**EXERCISE AIM:** Search term "data": please copy every line of the records below that contains it.

■ ■ ■ ■

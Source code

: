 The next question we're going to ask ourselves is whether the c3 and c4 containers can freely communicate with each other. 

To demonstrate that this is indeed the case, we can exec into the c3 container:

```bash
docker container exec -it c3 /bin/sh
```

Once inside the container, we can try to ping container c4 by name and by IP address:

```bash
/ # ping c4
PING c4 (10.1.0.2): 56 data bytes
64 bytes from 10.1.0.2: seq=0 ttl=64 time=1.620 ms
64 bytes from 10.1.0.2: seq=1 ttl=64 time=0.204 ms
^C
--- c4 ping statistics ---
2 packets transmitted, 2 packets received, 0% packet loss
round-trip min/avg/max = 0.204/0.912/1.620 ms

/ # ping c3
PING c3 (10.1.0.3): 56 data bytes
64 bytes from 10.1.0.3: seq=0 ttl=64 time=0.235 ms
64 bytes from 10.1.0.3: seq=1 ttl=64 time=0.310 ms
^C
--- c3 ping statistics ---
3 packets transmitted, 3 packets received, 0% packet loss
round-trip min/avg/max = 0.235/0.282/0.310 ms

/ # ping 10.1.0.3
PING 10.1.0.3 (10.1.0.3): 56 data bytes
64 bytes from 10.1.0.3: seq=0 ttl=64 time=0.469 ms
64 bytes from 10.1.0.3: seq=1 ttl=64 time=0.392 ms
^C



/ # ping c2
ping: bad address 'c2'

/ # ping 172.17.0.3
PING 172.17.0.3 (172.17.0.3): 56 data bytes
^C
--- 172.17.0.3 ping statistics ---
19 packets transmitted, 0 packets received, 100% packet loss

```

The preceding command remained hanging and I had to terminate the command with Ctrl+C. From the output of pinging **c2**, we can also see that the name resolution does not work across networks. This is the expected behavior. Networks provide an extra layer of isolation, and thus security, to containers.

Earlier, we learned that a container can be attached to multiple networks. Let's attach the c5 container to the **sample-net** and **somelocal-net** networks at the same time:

■ ■ ■ ■

**EXERCISE RESPONSE:**
PING c4 (10.1.0.2): 56 data bytes
PING c3 (10.1.0.3): 56 data bytes
PING 10.1.0.3 (10.1.0.3): 56 data bytes
PING 172.17.0.3 (172.17.0.3): 56 data bytes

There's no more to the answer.